With that, consider rate/count limiting when outputting this warning to avoid 
flooding the log with useless details.

As for exact count of orphaned blocks and estimate for the disk space behind, 
that should be taken care in metrics.  I don't think log is the place to keep 
track of and account for that.


http://gerrit.cloudera.org:8080/#/c/24092/2/src/kudu/fs/log_block_manager.cc@2534
PS2, Line 2534: due to failure writing deletion metadata: $3.
I'm not sure this is always due to a failure writing metadata: e.g., what about 
an attempt to delete blocks in a failed data directory?


http://gerrit.cloudera.org:8080/#/c/24092/2/src/kudu/tablet/tablet.cc
File src/kudu/tablet/tablet.cc:

http://gerrit.cloudera.org:8080/#/c/24092/2/src/kudu/tablet/tablet.cc@1741
PS2, Line 1741:     TabletMetadata::OrphanBlockCleanupStats orphan_stats;
              :     RETURN_NOT_OK(metadata_->Flush(&orphan_stats));
              :     UpdateOrphanBlockMetrics(orphan_stats);
Here and elsewhere: why not to encapsulate this into  TabletMetadata::Flush() 
method instead of spreading this in many places at the upper level?


http://gerrit.cloudera.org:8080/#/c/24092/2/src/kudu/tablet/tablet.cc@1986
PS2, Line 1986: if (!metrics_) return;
style nit: add braces scope even for one-line 'if' scope, similar to one-line 
'for' cycle scope


http://gerrit.cloudera.org:8080/#/c/24092/2/src/kudu/tablet/tablet_metadata.h
File src/kudu/tablet/tablet_metadata.h:

http://gerrit.cloudera.org:8080/#/c/24092/2/src/kudu/tablet/tablet_metadata.h@189
PS2, Line 189:   // Callers may pass a pointer to Flush() or UpdateAndFlush() 
to receive this information, and
             :   // can then update tablet-level metrics and log the results.
nit: why to mention this here at all when this belongs rather to docs on 
particular methods/functions?  Such mentions tend to become outdated and 
confusing on updates on the related methods/functions.
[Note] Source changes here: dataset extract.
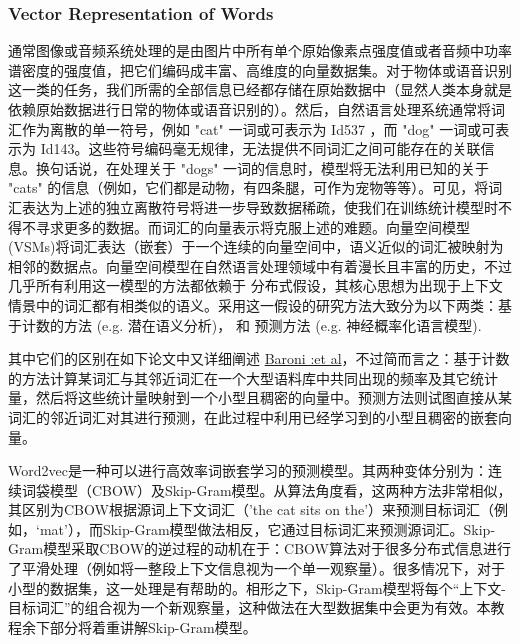 \subsubsection{Vector Representation of Words}
通常图像或音频系统处理的是由图片中所有单个原始像素点强度值或者音频中功率谱密度的强度值，把它们编码成丰富、高维度的向量数据集。对于物体或语音识别这一类的任务，我们所需的全部信息已经都存储在原始数据中（显然人类本身就是依赖原始数据进行日常的物体或语音识别的）。然后，自然语言处理系统通常将词汇作为离散的单一符号，例如 "cat" 一词或可表示为 Id537 ，而 "dog" 一词或可表示为 Id143。这些符号编码毫无规律，无法提供不同词汇之间可能存在的关联信息。换句话说，在处理关于 "dogs" 一词的信息时，模型将无法利用已知的关于 "cats" 的信息（例如，它们都是动物，有四条腿，可作为宠物等等）。可见，将词汇表达为上述的独立离散符号将进一步导致数据稀疏，使我们在训练统计模型时不得不寻求更多的数据。而词汇的向量表示将克服上述的难题。向量空间模型 (VSMs)将词汇表达（嵌套）于一个连续的向量空间中，语义近似的词汇被映射为相邻的数据点。向量空间模型在自然语言处理领域中有着漫长且丰富的历史，不过几乎所有利用这一模型的方法都依赖于 分布式假设，其核心思想为出现于上下文情景中的词汇都有相类似的语义。采用这一假设的研究方法大致分为以下两类：基于计数的方法 (e.g. 潜在语义分析)， 和 预测方法 (e.g. 神经概率化语言模型).

其中它们的区别在如下论文中又详细阐述 \href{http://clic.cimec.unitn.it/marco/publications/acl2014/baroni-etal-countpredict-acl2014.pdf}{Baroni :et al}，不过简而言之：基于计数的方法计算某词汇与其邻近词汇在一个大型语料库中共同出现的频率及其它统计量，然后将这些统计量映射到一个小型且稠密的向量中。预测方法则试图直接从某词汇的邻近词汇对其进行预测，在此过程中利用已经学习到的小型且稠密的嵌套向量。

Word2vec是一种可以进行高效率词嵌套学习的预测模型。其两种变体分别为：连续词袋模型（CBOW）及Skip-Gram模型。从算法角度看，这两种方法非常相似，其区别为CBOW根据源词上下文词汇（'the cat sits on the'）来预测目标词汇（例如，‘mat’），而Skip-Gram模型做法相反，它通过目标词汇来预测源词汇。Skip-Gram模型采取CBOW的逆过程的动机在于：CBOW算法对于很多分布式信息进行了平滑处理（例如将一整段上下文信息视为一个单一观察量）。很多情况下，对于小型的数据集，这一处理是有帮助的。相形之下，Skip-Gram模型将每个“上下文-目标词汇”的组合视为一个新观察量，这种做法在大型数据集中会更为有效。本教程余下部分将着重讲解Skip-Gram模型。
http://gerrit.cloudera.org:8080/#/c/24092/2/src/kudu/tablet/tablet_metadata.h@192
PS2, Line 192:     // Number of orphaned blocks successfully deleted from disk.
             :     int blocks_cleaned = 0;
             :     // Number of orphaned blocks that could not be deleted (e.g. 
I/O error).
             :     // These are retained in the superblock and retried on the 
next flush.
             :     int blocks_failed = 0;
What's the reason behind using signed integers for counters when using unsigned 
for 'bytes_failed'?  Is there any reserved/special semantics for negative 
values for these two fields?


http://gerrit.cloudera.org:8080/#/c/24092/2/src/kudu/tablet/tablet_metadata.cc
File src/kudu/tablet/tablet_metadata.cc:

http://gerrit.cloudera.org:8080/#/c/24092/2/src/kudu/tablet/tablet_metadata.cc@565
PS2, Line 565: (orphaned_blocks_.size() + block_ids.size())
nit: remove the enclosing parentheses?


http://gerrit.cloudera.org:8080/#/c/24092/2/src/kudu/tablet/tablet_metadata.cc@572
PS2, Line 572: if (blocks.empty()) return stats;
style nit: always use scope braces for 'if', similar to 'for' cycle

Also, make this block evaluated before allocating the 'stats' variable on the 
stack.


http://gerrit.cloudera.org:8080/#/c/24092/2/src/kudu/tablet/tablet_metrics.h
File src/kudu/tablet/tablet_metrics.h:

http://gerrit.cloudera.org:8080/#/c/24092/2/src/kudu/tablet/tablet_metrics.h@87
PS2, Line 87: I/O or hardware errors
nit: does the related code even capable of differentiating between I/O and 
hardware errors?


http://gerrit.cloudera.org:8080/#/c/24092/2/src/kudu/tablet/tablet_metrics.h@88
PS2, Line 88: A sustained non-zero value may indicate disk issues
This is confusing.  Sustained by which means?  These counters are reset to 0 
upon restarting tablet servers, aren't they?  Also, they stay non-zero in the 
lifecycle of a tablet on particular tablet server if any blocks found orphaned 
during bootstrap.


http://gerrit.cloudera.org:8080/#/c/24092/2/src/kudu/tablet/tablet_metrics.h@92
PS2, Line 92: orphaned_block_cleanup_failures_bytes
If introducing this pairing metric for orphaned_block_cleanup_failures, why not 
to venture introducing similar metric for orphaned_blocks_cleaned?  If somebody 
in interested in knowing how much space is occupied by orphaned blocks, they 
might be curious how much was reclaimed to see if the orphaned block cleanup 
caused drop in disk space utilization since last restart of a tablet server.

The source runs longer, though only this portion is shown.